Data extract:
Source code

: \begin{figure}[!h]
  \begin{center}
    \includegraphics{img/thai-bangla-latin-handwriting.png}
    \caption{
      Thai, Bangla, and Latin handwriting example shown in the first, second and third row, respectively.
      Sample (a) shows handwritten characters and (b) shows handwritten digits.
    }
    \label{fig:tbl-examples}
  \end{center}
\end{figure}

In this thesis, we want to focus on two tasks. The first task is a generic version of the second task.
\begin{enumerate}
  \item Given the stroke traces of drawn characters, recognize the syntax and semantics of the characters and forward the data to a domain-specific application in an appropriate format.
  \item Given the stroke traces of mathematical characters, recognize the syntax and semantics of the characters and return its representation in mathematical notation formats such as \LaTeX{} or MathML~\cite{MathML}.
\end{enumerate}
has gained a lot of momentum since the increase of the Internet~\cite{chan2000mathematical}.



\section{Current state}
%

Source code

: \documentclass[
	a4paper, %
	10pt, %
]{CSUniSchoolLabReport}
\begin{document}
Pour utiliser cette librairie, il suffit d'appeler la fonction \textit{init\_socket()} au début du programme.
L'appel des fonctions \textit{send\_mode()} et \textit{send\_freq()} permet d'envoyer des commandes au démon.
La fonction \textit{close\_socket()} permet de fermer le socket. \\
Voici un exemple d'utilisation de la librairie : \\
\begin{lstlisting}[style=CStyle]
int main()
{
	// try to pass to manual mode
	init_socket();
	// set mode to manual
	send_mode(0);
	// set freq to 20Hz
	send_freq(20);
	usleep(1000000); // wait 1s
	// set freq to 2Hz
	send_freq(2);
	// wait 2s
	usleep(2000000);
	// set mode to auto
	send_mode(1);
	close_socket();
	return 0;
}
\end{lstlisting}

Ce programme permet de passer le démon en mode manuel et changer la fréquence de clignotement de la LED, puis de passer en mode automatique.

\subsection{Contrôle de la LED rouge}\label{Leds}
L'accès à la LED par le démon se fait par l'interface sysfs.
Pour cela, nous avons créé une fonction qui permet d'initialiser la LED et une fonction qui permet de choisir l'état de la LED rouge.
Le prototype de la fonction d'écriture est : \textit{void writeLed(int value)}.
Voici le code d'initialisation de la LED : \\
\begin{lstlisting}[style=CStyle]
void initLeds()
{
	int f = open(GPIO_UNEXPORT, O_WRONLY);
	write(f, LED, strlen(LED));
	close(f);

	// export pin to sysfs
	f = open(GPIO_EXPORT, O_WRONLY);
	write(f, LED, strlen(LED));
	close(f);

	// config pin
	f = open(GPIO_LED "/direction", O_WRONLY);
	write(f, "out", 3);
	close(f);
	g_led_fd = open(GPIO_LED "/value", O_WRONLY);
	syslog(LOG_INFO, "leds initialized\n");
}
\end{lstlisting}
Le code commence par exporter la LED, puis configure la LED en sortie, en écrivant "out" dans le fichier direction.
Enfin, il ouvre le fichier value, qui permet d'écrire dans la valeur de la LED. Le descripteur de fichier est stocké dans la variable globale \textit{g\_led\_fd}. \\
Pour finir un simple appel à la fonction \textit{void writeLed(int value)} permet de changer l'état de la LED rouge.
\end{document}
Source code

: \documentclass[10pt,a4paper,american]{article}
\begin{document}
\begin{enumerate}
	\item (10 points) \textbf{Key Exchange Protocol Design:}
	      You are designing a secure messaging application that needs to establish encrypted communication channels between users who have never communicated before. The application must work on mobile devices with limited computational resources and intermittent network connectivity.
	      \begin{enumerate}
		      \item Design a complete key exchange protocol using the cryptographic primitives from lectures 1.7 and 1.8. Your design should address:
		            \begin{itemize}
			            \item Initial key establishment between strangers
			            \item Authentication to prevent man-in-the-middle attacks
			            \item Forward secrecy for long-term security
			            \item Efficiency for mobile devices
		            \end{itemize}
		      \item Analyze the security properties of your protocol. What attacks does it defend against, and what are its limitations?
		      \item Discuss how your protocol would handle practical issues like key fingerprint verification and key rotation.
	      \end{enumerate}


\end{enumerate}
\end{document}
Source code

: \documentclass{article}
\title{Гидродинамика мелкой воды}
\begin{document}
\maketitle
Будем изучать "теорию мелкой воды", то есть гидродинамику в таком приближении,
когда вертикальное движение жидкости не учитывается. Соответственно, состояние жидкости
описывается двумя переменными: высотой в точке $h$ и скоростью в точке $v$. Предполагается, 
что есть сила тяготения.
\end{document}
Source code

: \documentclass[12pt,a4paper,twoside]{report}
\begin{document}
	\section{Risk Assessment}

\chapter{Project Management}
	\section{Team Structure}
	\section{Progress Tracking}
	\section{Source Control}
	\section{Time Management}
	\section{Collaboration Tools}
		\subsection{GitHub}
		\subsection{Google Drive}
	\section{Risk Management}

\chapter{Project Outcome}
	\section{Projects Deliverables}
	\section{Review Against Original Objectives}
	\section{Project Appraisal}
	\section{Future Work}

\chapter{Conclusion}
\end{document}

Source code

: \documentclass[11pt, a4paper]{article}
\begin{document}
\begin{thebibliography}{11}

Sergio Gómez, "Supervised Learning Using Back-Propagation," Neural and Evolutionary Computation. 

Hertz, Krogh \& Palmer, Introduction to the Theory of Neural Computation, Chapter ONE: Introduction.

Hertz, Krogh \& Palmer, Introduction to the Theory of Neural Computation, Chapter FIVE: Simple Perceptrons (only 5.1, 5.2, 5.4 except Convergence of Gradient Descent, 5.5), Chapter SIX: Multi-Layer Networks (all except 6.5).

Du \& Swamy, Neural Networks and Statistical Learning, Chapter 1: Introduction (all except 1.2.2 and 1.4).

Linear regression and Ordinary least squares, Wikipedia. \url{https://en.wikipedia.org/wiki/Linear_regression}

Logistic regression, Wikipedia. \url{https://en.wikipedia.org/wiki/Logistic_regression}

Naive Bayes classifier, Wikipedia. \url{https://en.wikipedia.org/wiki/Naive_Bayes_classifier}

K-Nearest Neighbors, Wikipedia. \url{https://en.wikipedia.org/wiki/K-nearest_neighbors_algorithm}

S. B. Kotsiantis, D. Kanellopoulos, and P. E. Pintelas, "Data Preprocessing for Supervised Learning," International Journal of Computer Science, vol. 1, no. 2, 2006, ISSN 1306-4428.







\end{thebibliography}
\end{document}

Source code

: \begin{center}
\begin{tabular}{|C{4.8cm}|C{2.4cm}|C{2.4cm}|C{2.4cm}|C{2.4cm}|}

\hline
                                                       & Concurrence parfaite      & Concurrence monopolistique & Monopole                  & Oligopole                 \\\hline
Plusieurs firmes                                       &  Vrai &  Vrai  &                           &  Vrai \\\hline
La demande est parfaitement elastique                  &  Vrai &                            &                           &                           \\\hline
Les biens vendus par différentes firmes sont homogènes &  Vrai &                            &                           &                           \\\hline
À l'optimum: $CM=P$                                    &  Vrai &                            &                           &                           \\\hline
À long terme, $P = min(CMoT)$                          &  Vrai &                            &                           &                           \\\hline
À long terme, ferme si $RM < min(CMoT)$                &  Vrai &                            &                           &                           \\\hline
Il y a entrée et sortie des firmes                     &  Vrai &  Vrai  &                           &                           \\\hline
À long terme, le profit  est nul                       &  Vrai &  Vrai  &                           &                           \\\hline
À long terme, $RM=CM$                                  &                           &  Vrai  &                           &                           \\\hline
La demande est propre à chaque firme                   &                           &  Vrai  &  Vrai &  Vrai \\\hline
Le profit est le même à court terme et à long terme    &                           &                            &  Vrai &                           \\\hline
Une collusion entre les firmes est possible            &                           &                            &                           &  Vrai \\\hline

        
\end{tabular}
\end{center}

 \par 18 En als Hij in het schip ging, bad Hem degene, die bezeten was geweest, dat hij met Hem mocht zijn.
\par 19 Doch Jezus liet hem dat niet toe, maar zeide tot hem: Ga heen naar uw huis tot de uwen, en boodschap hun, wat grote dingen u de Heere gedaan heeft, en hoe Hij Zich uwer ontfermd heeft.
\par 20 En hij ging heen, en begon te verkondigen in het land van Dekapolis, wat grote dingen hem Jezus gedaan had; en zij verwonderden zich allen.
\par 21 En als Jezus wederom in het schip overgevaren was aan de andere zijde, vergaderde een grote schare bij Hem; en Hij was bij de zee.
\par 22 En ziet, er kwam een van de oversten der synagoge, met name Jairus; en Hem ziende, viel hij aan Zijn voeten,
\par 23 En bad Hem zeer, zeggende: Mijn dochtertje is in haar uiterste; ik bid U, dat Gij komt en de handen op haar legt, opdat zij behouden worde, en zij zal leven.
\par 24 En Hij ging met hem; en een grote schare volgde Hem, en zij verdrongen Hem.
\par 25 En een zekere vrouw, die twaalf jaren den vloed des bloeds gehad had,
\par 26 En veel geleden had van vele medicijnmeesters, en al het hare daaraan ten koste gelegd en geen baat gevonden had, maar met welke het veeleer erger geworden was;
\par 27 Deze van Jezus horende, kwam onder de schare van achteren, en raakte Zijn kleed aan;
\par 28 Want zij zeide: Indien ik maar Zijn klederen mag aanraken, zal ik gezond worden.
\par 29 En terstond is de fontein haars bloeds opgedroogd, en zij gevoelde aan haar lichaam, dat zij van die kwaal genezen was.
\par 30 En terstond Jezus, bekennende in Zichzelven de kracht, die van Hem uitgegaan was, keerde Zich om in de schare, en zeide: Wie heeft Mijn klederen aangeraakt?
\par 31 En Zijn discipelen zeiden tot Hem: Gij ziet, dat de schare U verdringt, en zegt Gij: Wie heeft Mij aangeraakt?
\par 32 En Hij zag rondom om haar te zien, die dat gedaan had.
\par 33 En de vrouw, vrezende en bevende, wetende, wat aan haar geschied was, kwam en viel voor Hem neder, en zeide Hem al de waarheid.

What the task requires:
Total up the lines in the listing above that include "dans". Give the number by itself.

Output of the exercise:
2